I hunt deer in the Wadena county area on private land (a mix of agricutural, woods, and swamp) and our group has seen coyotes almost every year we are out hunting. I'm planning to get back there shortly with my son and daughter to see if we can't thin the population. I know of some folks in the Ottertail area who have seen coyotes while deer hunting as well.
Ask some farmers. You might be surprised how welcomed you are.


----------



## teamramrod (Nov 26, 2011)

Im out hunting them quite a bit around here. I was just wondering if anyone else hunts coyotes around this area, i haven't seen any other hunters and all the farmers i talk to about hunting their land seem surprised to hear people call coyotes in.


----------



## JuvyPimp (Mar 1, 2005)

I probably wouldnt have informed everyone on the internet of that if you wish to keep it that way. :beer:


----------



## teamramrod (Nov 26, 2011)

Doesn't bother me any! I got a few "secret" spots in my back pocket. Ottertail county is a big area, i never said exactly where i was :rollin:


----------



## barebackjack (Sep 5, 2006)

JuvyPimp said:


> I probably wouldnt have informed everyone on the internet of that if you wish to keep it that way. :beer:


Ha! Everyone knows most of the MNsotans come to ND for coyotes too! :wink:


----------



## teamramrod (Nov 26, 2011)

Ha! Everyone knows most of the MNsotans come to ND for coyotes too! :wink:[/quote]

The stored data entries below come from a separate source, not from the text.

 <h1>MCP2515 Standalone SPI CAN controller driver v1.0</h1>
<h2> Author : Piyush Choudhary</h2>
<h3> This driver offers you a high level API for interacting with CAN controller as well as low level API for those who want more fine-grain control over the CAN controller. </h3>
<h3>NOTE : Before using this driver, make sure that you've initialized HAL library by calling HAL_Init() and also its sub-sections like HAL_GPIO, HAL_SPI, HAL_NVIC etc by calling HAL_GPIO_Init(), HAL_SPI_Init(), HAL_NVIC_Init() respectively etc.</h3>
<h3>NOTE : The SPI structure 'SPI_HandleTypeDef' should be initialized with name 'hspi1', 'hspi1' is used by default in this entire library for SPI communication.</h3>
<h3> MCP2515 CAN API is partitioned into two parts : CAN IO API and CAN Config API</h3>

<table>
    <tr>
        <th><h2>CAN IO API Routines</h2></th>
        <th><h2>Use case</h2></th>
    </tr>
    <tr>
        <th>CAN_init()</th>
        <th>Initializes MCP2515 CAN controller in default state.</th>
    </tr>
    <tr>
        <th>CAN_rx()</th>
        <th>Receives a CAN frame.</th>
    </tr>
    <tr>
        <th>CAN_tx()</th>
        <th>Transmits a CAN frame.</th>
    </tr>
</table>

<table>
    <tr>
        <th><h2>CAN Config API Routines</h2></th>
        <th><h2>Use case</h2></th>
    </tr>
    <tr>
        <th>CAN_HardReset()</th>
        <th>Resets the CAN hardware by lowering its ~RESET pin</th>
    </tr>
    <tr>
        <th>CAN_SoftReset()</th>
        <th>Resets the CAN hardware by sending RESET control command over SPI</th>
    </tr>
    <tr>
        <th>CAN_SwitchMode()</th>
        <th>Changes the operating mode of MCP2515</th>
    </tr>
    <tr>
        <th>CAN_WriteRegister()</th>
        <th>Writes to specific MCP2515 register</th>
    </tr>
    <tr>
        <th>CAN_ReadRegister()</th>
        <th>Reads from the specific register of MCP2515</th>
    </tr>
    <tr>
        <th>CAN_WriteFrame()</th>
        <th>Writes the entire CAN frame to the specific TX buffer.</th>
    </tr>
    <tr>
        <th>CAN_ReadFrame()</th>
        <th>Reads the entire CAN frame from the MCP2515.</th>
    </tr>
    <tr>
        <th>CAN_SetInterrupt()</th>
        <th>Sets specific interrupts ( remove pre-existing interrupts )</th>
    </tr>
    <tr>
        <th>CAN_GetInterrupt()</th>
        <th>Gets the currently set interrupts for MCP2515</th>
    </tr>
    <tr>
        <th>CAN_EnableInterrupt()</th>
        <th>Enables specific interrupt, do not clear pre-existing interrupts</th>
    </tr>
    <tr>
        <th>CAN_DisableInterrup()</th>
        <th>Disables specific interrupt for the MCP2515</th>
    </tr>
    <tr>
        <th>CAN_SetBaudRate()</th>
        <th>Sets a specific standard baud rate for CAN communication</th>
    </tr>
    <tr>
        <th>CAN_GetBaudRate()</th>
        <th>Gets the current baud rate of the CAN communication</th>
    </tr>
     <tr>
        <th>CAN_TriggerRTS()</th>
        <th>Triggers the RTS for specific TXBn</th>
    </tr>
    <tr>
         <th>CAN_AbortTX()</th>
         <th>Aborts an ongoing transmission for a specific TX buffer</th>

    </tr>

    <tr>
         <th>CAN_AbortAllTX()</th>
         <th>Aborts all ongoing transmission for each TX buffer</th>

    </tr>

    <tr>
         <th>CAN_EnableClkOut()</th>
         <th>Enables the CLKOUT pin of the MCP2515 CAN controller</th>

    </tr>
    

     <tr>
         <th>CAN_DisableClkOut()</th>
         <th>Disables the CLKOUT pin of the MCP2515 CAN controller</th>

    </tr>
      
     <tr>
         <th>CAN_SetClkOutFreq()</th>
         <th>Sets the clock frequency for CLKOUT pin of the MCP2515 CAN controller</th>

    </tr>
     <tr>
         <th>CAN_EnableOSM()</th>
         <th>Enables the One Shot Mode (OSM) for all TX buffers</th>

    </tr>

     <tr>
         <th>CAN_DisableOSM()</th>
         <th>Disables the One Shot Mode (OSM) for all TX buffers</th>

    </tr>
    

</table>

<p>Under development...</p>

Ive actually never been out there for coyotes. Gave some thought to it but never went. Ill leave some for you guys! If i come out there your populations will go WAY down. I kill more dogs than the mange :rollin:


----------



## xdeano (Jan 14, 2005)

Yeah, ok Farva. Settle down.

xdeano


----------



## barebackjack (Sep 5, 2006)

:rollin: :rollin: :rollin:

Get back on the radio Farva.


----------



## xdeano (Jan 14, 2005)

Hey Farva! What's that restaurant that you like with all that goofy crap on the walls, and the motzorella sticks...?


----------



## barebackjack (Sep 5, 2006)

Shenanigans?


----------



## xdeano (Jan 14, 2005)

:rollin: :rollin: :rollin:

xdeano


----------



## mn_sportsman (Feb 3, 2011)

I hunt in Olmsted county and i haven't seen to many hunters around this year either. just means more yotes for this guy


----------



## JuvyPimp (Mar 1, 2005)

Alright meow what is so damn funny?


----------



## JuvyPimp (Mar 1, 2005)

teamramrod said:


> Doesn't bother me any! I got a few "secret" spots in my back pocket. Ottertail county is a big area, i never said exactly where i was :rollin:


Sweet well im dating a girl from Hubbard county so at least I know what county to hit next after I cover that one. Thanks!! :beer:


----------



## teamramrod (Nov 26, 2011)

I swear to God I'm going to pistol whip the next guy who says, " Shenanigans."


----------



## nate the goose aholic (Oct 11, 2007)

I hunt in ottertail county. I don't see or here of to many people in the area. I do know of a couple of people through


----------



## farmerj (Jun 19, 2004)

Shenanigans


----------



## barebackjack (Sep 5, 2006)

Thats it!

I gotta pop Super Troopers in the DVD player now.


----------



## teamramrod (Nov 26, 2011)

barebackjack said:


> Thats it!
> 
> I gotta pop Super Troopers in the DVD player now.


I Already did!


----------



## FurGittr (Jan 24, 2003)

I live in Eastern OTC and have hunted all over it. Reason might be your not aware of anyone else is there hasn't been shnit for snow this year. At any rate,there is way more people hunting these parts than there were 15-20 years ago.


----------



## BodyCount (Jun 11, 2010)

Correct on that. Last year when we had snow and cold, everybody I know that hunted dogs just stacked em up. 100 dogs per crew on the year. That was in MN about 100 miles south of Otter Tail county.


----------



## teamramrod (Nov 26, 2011)

Yeah the weather hasn't been ideal. Managed to smoke a pair on Saturday though :sniper:


----------



## DeadEyeDanO (Nov 20, 2012)

Alot of guys hunt the otc area!! Quite a few hound running groups in otc and wadena counties! Lots of callers to!!


----------